Chew on this, football fans: Dietitians are a key part of success at top programs
By ERIC OLSON
LINCOLN, Neb. (AP) - Rex Burkhead arrived at Nebraska two years ago like a lot of other college students. He had weaknesses for ice cream and late-night hamburgers.
Nowadays, under the supervision of the Cornhuskers' sports nutrition staff, the junior running back can account for every calorie and carb that goes into his body. Those midnight burgers are out, and Burkhead said he's never felt, or played, better.
Can a winning diet lead to wins on the football field?
The Collegiate & Professional Sports Dietitians Association said 13 schools in the preseason Top 25 poll employ at least one full-time sports registered dietitian and five of those schools have two. The group said there are only 13 full-time sports RDs spread across the other 95 members of the Football Bowl Subdivision.
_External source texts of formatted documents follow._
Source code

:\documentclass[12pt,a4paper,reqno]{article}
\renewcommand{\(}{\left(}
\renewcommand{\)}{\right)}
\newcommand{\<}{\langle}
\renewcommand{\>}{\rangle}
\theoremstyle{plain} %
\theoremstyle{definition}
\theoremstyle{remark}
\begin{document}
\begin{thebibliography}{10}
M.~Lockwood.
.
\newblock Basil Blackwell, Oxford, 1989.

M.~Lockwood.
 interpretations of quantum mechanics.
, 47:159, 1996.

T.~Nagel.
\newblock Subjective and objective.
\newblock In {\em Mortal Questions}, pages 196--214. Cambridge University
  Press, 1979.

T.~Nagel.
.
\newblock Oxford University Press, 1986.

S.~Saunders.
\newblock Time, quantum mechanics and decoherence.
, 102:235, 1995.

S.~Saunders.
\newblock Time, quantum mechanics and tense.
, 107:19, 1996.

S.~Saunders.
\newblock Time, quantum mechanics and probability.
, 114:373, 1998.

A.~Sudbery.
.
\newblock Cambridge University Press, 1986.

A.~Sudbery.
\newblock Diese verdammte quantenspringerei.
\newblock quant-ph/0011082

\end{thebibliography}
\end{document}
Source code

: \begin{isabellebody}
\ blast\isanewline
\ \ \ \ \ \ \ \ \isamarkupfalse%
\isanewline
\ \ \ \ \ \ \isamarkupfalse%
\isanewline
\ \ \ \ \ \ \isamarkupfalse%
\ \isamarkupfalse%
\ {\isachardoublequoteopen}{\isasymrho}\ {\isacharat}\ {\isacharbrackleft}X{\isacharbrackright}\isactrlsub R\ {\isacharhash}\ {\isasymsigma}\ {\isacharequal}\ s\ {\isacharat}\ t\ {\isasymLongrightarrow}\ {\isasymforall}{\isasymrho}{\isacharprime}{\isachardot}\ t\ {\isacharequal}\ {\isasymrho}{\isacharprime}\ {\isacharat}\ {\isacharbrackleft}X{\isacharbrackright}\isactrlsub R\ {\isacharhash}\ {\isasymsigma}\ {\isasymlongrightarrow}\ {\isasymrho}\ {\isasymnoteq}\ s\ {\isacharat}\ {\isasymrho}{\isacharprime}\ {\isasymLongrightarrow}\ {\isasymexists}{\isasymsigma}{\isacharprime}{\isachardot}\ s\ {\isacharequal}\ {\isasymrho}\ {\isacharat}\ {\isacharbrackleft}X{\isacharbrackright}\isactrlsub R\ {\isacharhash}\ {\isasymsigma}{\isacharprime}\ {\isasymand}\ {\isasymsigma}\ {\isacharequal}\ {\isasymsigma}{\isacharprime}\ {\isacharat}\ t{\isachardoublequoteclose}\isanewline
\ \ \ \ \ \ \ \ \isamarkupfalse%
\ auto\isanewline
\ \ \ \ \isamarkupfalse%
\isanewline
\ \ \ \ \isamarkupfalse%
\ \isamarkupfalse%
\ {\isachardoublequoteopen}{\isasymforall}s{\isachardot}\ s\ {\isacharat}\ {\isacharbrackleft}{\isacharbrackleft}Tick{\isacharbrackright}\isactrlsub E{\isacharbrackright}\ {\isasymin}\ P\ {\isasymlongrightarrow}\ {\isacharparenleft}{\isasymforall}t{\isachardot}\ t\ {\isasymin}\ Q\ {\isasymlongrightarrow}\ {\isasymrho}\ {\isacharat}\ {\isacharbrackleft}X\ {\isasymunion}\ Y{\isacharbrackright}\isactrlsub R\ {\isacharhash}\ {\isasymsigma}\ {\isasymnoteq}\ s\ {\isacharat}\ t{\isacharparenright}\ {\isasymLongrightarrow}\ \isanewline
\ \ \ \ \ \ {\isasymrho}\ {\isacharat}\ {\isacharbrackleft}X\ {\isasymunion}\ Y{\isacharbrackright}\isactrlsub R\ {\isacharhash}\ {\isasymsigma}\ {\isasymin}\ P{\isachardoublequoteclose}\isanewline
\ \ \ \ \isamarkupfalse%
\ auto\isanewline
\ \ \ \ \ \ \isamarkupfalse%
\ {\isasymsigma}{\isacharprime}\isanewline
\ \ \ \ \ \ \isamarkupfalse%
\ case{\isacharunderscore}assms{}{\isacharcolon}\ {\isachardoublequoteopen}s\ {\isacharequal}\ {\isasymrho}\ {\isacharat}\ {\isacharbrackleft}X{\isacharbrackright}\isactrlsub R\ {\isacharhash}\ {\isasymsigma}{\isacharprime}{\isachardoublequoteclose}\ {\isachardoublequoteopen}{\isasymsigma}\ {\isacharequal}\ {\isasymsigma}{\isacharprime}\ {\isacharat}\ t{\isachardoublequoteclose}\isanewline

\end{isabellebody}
The CPSDA said schools serious about competing at the highest level need people to oversee what, when and how much their football players are eating.
"I take a lot of pride in feeling like our guys are going to be the best-fueled team out there," Nebraska director of sports nutrition Josh Hingst said. "When it comes to the third and fourth quarters, our guys aren't going to be dragging. We're going to fuel them to perform, and nutrition isn't an aspect where we're going to drop the ball."
Long gone are the days of the old-school training table, usually a partitioned dormitory dining hall where steak was served once a week and the athletes could go back for second helpings where it wasn't allowed for other students.
Nebraska will spend more than $1 million this year on specially prepared foods for its athletes, and that doesn't include more than $200,000 for supplements or Hingst's $74,000 salary.
Nebraska, however, is one of the few athletic departments that operate in the black. Cost-conscious athletic directors have been slow to commit resources to sports nutrition, CPSDA president Dave Ellis said. Typically, he said, an outside consultant or someone from a university's student health department will give a talk to athletes about healthy eating and then provide no follow-up.
Tom Osborne, Nebraska's Hall of Fame coach and now the athletic director, was among the first to buy in to the value of sports nutrition. Nebraska built a premier training table complex with the money it received for appearing in the 1983 Kickoff Classic, and the school hired Ellis as its first sports nutritionist in 1994.
"It's a student-welfare argument more than a keep-up-with-the-Joneses argument," Ellis said. "How can you assume these are part-time athletes? They may only practice a set number of hours in season and in offseason workouts. The damage done takes longer than 24-hour cycles. It's a very important thing to know we're in the recovery business, and these athletes are always in a state of damage and recovery that requires quality rest and quality intervention with diet."
Alabama's Amy Bragg said she and other sports RDs must break their charges' bad habits when they arrive on campus. Like many Americans, she said, most freshmen eat too much fast food and not enough fruits and vegetables.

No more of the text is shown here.